■ Information shown
- Opening Delimiter -

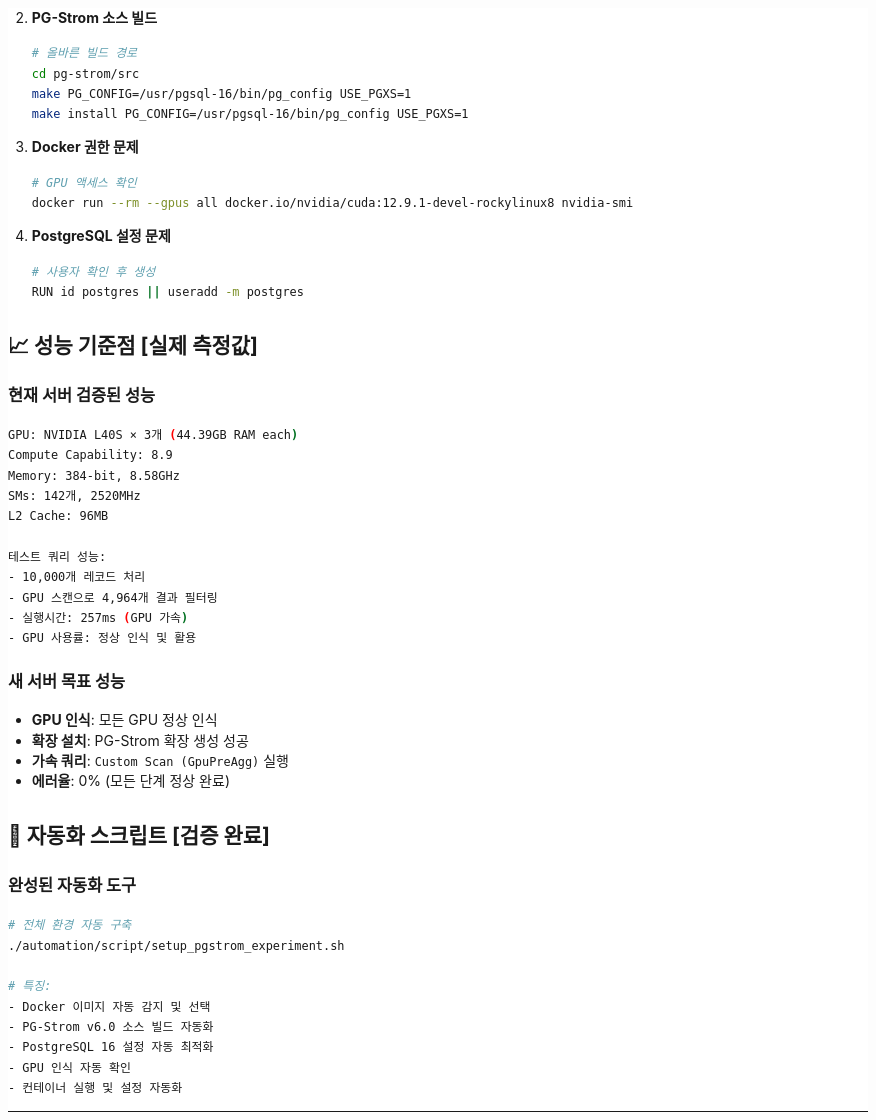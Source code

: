 2. **PG-Strom 소스 빌드**
   ```bash
   # 올바른 빌드 경로
   cd pg-strom/src
   make PG_CONFIG=/usr/pgsql-16/bin/pg_config USE_PGXS=1
   make install PG_CONFIG=/usr/pgsql-16/bin/pg_config USE_PGXS=1
   ```

3. **Docker 권한 문제**
   ```bash
   # GPU 액세스 확인
   docker run --rm --gpus all docker.io/nvidia/cuda:12.9.1-devel-rockylinux8 nvidia-smi
   ```

4. **PostgreSQL 설정 문제**
   ```bash
   # 사용자 확인 후 생성
   RUN id postgres || useradd -m postgres
   ```

## 📈 성능 기준점 **[실제 측정값]**

### 현재 서버 검증된 성능
```bash
GPU: NVIDIA L40S × 3개 (44.39GB RAM each)
Compute Capability: 8.9
Memory: 384-bit, 8.58GHz
SMs: 142개, 2520MHz
L2 Cache: 96MB

테스트 쿼리 성능:
- 10,000개 레코드 처리
- GPU 스캔으로 4,964개 결과 필터링
- 실행시간: 257ms (GPU 가속)
- GPU 사용률: 정상 인식 및 활용
```

### 새 서버 목표 성능
- **GPU 인식**: 모든 GPU 정상 인식
- **확장 설치**: PG-Strom 확장 생성 성공
- **가속 쿼리**: `Custom Scan (GpuPreAgg)` 실행
- **에러율**: 0% (모든 단계 정상 완료)

## 🔄 자동화 스크립트 **[검증 완료]**

### 완성된 자동화 도구
```bash
# 전체 환경 자동 구축
./automation/script/setup_pgstrom_experiment.sh

# 특징:
- Docker 이미지 자동 감지 및 선택
- PG-Strom v6.0 소스 빌드 자동화
- PostgreSQL 16 설정 자동 최적화
- GPU 인식 자동 확인
- 컨테이너 실행 및 설정 자동화
```

---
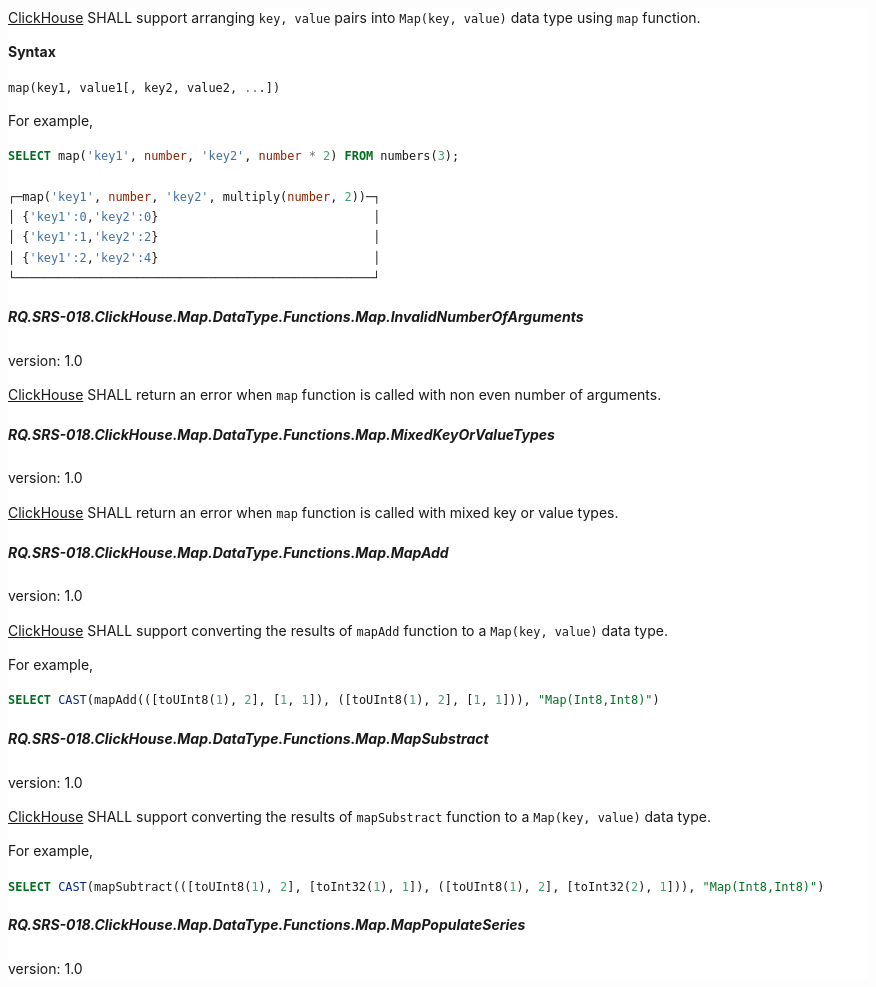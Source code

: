 [ClickHouse] SHALL support arranging `key, value` pairs into `Map(key, value)` data type
using `map` function.

**Syntax** 

``` sql
map(key1, value1[, key2, value2, ...])
```

For example,

``` sql
SELECT map('key1', number, 'key2', number * 2) FROM numbers(3);

┌─map('key1', number, 'key2', multiply(number, 2))─┐
│ {'key1':0,'key2':0}                              │
│ {'key1':1,'key2':2}                              │
│ {'key1':2,'key2':4}                              │
└──────────────────────────────────────────────────┘
```

##### RQ.SRS-018.ClickHouse.Map.DataType.Functions.Map.InvalidNumberOfArguments
version: 1.0

[ClickHouse] SHALL return an error when `map` function is called with non even number of arguments.

##### RQ.SRS-018.ClickHouse.Map.DataType.Functions.Map.MixedKeyOrValueTypes
version: 1.0

[ClickHouse] SHALL return an error when `map` function is called with mixed key or value types.


##### RQ.SRS-018.ClickHouse.Map.DataType.Functions.Map.MapAdd
version: 1.0

[ClickHouse] SHALL support converting the results of `mapAdd` function to a `Map(key, value)` data type.

For example,

``` sql
SELECT CAST(mapAdd(([toUInt8(1), 2], [1, 1]), ([toUInt8(1), 2], [1, 1])), "Map(Int8,Int8)")
```

##### RQ.SRS-018.ClickHouse.Map.DataType.Functions.Map.MapSubstract
version: 1.0

[ClickHouse] SHALL support converting the results of `mapSubstract` function to a `Map(key, value)` data type.

For example,

```sql
SELECT CAST(mapSubtract(([toUInt8(1), 2], [toInt32(1), 1]), ([toUInt8(1), 2], [toInt32(2), 1])), "Map(Int8,Int8)")
```
##### RQ.SRS-018.ClickHouse.Map.DataType.Functions.Map.MapPopulateSeries
version: 1.0


[Nested]: https://clickhouse.tech/docs/en/sql-reference/data-types/nested-data-structures/nested/
[length]: https://clickhouse.tech/docs/en/sql-reference/functions/array-functions/#array_functions-length
[empty]: https://clickhouse.tech/docs/en/sql-reference/functions/array-functions/#function-empty
[notEmpty]: https://clickhouse.tech/docs/en/sql-reference/functions/array-functions/#function-notempty
[CAST]: https://clickhouse.tech/docs/en/sql-reference/functions/type-conversion-functions/#type_conversion_function-cast
[Tuple]: https://clickhouse.tech/docs/en/sql-reference/data-types/tuple/
[Tuple(Array,Array)]: https://clickhouse.tech/docs/en/sql-reference/data-types/tuple/
[Array]: https://clickhouse.tech/docs/en/sql-reference/data-types/array/ 
[String]: https://clickhouse.tech/docs/en/sql-reference/data-types/string/
[Integer]: https://clickhouse.tech/docs/en/sql-reference/data-types/int-uint/
[ClickHouse]: https://clickhouse.tech
[GitHub Repository]: https://github.com/ClickHouse/ClickHouse/blob/master/tests/testflows/map_type/requirements/requirements.md 
[Revision History]: https://github.com/ClickHouse/ClickHouse/commits/master/tests/testflows/map_type/requirements/requirements.md
[Git]: https://git-scm.com/
[GitHub]: https://github.com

- Closing Delimiter -

■ What you will do
Each line above is to be transcribed exactly, though its pictures are not.

■ Solved exercise
Source code

: 2. **PG-Strom 소스 빌드**
   ```bash
   # 올바른 빌드 경로
   cd pg-strom/src
   make PG_CONFIG=/usr/pgsql-16/bin/pg_config USE_PGXS=1
   make install PG_CONFIG=/usr/pgsql-16/bin/pg_config USE_PGXS=1
   ```

3. **Docker 권한 문제**
   ```bash
   # GPU 액세스 확인
   docker run --rm --gpus all docker.io/nvidia/cuda:12.9.1-devel-rockylinux8 nvidia-smi
   ```

4. **PostgreSQL 설정 문제**
   ```bash
   # 사용자 확인 후 생성
   RUN id postgres || useradd -m postgres
   ```

## 📈 성능 기준점 **[실제 측정값]**

### 현재 서버 검증된 성능
```bash
GPU: NVIDIA L40S × 3개 (44.39GB RAM each)
Compute Capability: 8.9
Memory: 384-bit, 8.58GHz
SMs: 142개, 2520MHz
L2 Cache: 96MB

테스트 쿼리 성능:
- 10,000개 레코드 처리
- GPU 스캔으로 4,964개 결과 필터링
- 실행시간: 257ms (GPU 가속)
- GPU 사용률: 정상 인식 및 활용
```

### 새 서버 목표 성능
- **GPU 인식**: 모든 GPU 정상 인식
- **확장 설치**: PG-Strom 확장 생성 성공
- **가속 쿼리**: `Custom Scan (GpuPreAgg)` 실행
- **에러율**: 0% (모든 단계 정상 완료)

## 🔄 자동화 스크립트 **[검증 완료]**

### 완성된 자동화 도구
```bash
# 전체 환경 자동 구축
./automation/script/setup_pgstrom_experiment.sh

# 특징:
- Docker 이미지 자동 감지 및 선택
- PG-Strom v6.0 소스 빌드 자동화
- PostgreSQL 16 설정 자동 최적화
- GPU 인식 자동 확인
- 컨테이너 실행 및 설정 자동화
```

---
Source code

: [ClickHouse] SHALL support arranging `key, value` pairs into `Map(key, value)` data type
using `map` function.

**Syntax** 

``` sql
map(key1, value1[, key2, value2, ...])
```

For example,

``` sql
SELECT map('key1', number, 'key2', number * 2) FROM numbers(3);

┌─map('key1', number, 'key2', multiply(number, 2))─┐
│ {'key1':0,'key2':0}                              │
│ {'key1':1,'key2':2}                              │
│ {'key1':2,'key2':4}                              │
└──────────────────────────────────────────────────┘
```

##### RQ.SRS-018.ClickHouse.Map.DataType.Functions.Map.InvalidNumberOfArguments
version: 1.0

[ClickHouse] SHALL return an error when `map` function is called with non even number of arguments.

##### RQ.SRS-018.ClickHouse.Map.DataType.Functions.Map.MixedKeyOrValueTypes
version: 1.0

[ClickHouse] SHALL return an error when `map` function is called with mixed key or value types.


##### RQ.SRS-018.ClickHouse.Map.DataType.Functions.Map.MapAdd
version: 1.0

[ClickHouse] SHALL support converting the results of `mapAdd` function to a `Map(key, value)` data type.

For example,

``` sql
SELECT CAST(mapAdd(([toUInt8(1), 2], [1, 1]), ([toUInt8(1), 2], [1, 1])), "Map(Int8,Int8)")
```

##### RQ.SRS-018.ClickHouse.Map.DataType.Functions.Map.MapSubstract
version: 1.0

[ClickHouse] SHALL support converting the results of `mapSubstract` function to a `Map(key, value)` data type.

For example,

```sql
SELECT CAST(mapSubtract(([toUInt8(1), 2], [toInt32(1), 1]), ([toUInt8(1), 2], [toInt32(2), 1])), "Map(Int8,Int8)")
```
##### RQ.SRS-018.ClickHouse.Map.DataType.Functions.Map.MapPopulateSeries
version: 1.0


[Nested]: https://clickhouse.tech/docs/en/sql-reference/data-types/nested-data-structures/nested/
[length]: https://clickhouse.tech/docs/en/sql-reference/functions/array-functions/#array_functions-length
[empty]: https://clickhouse.tech/docs/en/sql-reference/functions/array-functions/#function-empty
[notEmpty]: https://clickhouse.tech/docs/en/sql-reference/functions/array-functions/#function-notempty
[CAST]: https://clickhouse.tech/docs/en/sql-reference/functions/type-conversion-functions/#type_conversion_function-cast
[Tuple]: https://clickhouse.tech/docs/en/sql-reference/data-types/tuple/
[Tuple(Array,Array)]: https://clickhouse.tech/docs/en/sql-reference/data-types/tuple/
[Array]: https://clickhouse.tech/docs/en/sql-reference/data-types/array/ 
[String]: https://clickhouse.tech/docs/en/sql-reference/data-types/string/
[Integer]: https://clickhouse.tech/docs/en/sql-reference/data-types/int-uint/
[ClickHouse]: https://clickhouse.tech
[GitHub Repository]: https://github.com/ClickHouse/ClickHouse/blob/master/tests/testflows/map_type/requirements/requirements.md 
[Revision History]: https://github.com/ClickHouse/ClickHouse/commits/master/tests/testflows/map_type/requirements/requirements.md
[Git]: https://git-scm.com/
[GitHub]: https://github.com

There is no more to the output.